Linear patch arrays and slotted waveguide arrays are probably the two most common types of antennas used in automotive radar applications, but they have different characteristics that make them better suited for different types of applications.

Ultimately, the choice of the type of antenna to be implemented is a radar system will depend on the specific requirements of the application, such as the required range and field of view, and the physical constraints for the integration of the radar module in the vehicle. Cost, manufacturability and system complexity will also be decisive factors.

Slotted waveguide arrays may be more suited for long-range and imaging radar systems requiring high power, gain and accuracy. On the other hand, patch array antennas may be preferred in shorter-range radar applications, for which small size and wide beamwidth are more important.

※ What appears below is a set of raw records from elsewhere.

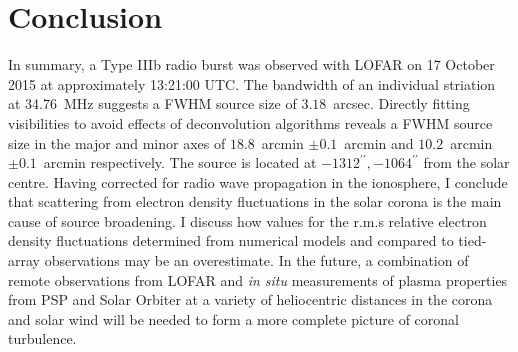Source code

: \section{Conclusion}
In summary, a Type IIIb radio burst was observed with LOFAR on 17 October 2015 at approximately 13:21:00 UTC. The bandwidth of an individual striation at 34.76~MHz suggests a FWHM source size of $3.18$~arcsec. Directly fitting visibilities to avoid effects of deconvolution algorithms reveals a FWHM source size in the major and minor axes of $18.8$~arcmin $\pm 0.1$~arcmin and $10.2$~arcmin $\pm 0.1$~arcmin respectively. The source is located at $-1312^{\prime\prime}, -1064^{\prime\prime}$ from the solar centre. 
Having corrected for radio wave propagation in the ionosphere, I conclude that scattering from electron density fluctuations in the solar corona is the main cause of source broadening. I discuss how values for the r.m.s relative electron density fluctuations determined from numerical models and compared to tied-array observations may be an overestimate. 
In the future, a combination of remote observations from LOFAR and \textit{in situ} measurements of plasma properties from PSP and Solar Orbiter \citep{Muller2013,Muller2020} at a variety of heliocentric distances in the corona and solar wind will be needed to form a more complete picture of coronal turbulence.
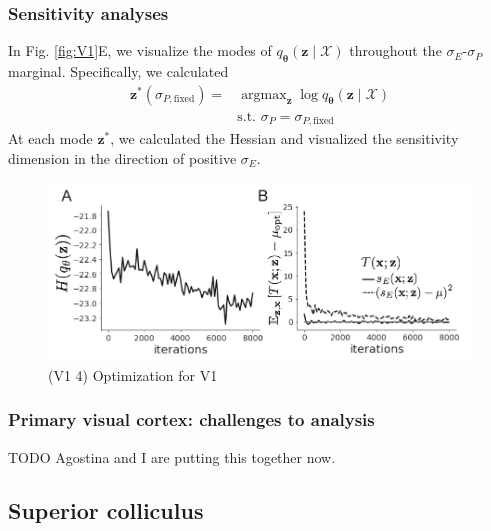 \documentclass[11pt]{article}
\DeclareMathOperator*{\argmax}{argmax}
\begin{document}
\subsubsection{Sensitivity analyses}
In Fig. \ref{fig:V1}E, we visualize the modes of $q_{\bm{\theta}}(\mathbf{z} \mid \mathcal{X})$ throughout the $\sigma_E$-$\sigma_P$ marginal.
Specifically, we calculated
\begin{equation}
\begin{split}
\mathbf{z}^*(\sigma_{P,\text{fixed}}) = &\argmax_{\mathbf{z}} \log q_{\bm{\theta}}(\mathbf{z} \mid \mathcal{X}) \\
&\text{s.t. } \sigma_P = \sigma_{P,\text{fixed}}\
\end{split}
\end{equation}
At each mode $\mathbf{z}^*$, we calculated the Hessian and visualized the sensitivity dimension in the direction of positive $\sigma_E$.

\begin{figure}[h]
\caption{\small (V1 4)
Optimization for V1
 }
 \label{fig:V1_4}
\begin{center}
\includegraphics[scale=.8]{figures/figV1_4/figV1_4.pdf}
\end{center}
\end{figure}

\subsubsection{Primary visual cortex: challenges to analysis}\label{methods_V1_complexity}
TODO Agostina and I are putting this together now.

\subsection{Superior colliculus}\label{methods_SC}
\end{document}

Ultimately, the choice between them depends on the specific requirements of the application, such as the required range and field of view, and the physical constraints for the integration of the radar module in the vehicle. Cost, manufacturability and system complexity will also be decisive factors.

Other options, such as dielectric and metallic lenses have also found their niche in the automotive market and may have a comeback if higher frequency bands are introduced. New applications like in-cabin side impact sensors with low range and cost may call for antennas in package.

Independently of the type of antenna that is chosen, there is still an issue to be solved: how to optimize the transfer of the radar signals from the radar transceiver to the antenna and vice-versa. Renesas is working with partners and stakeholders to reduce the losses in the RF interfaces of its radar MMIC products to improve the overall system performance. This will be the topic of the next blog entry.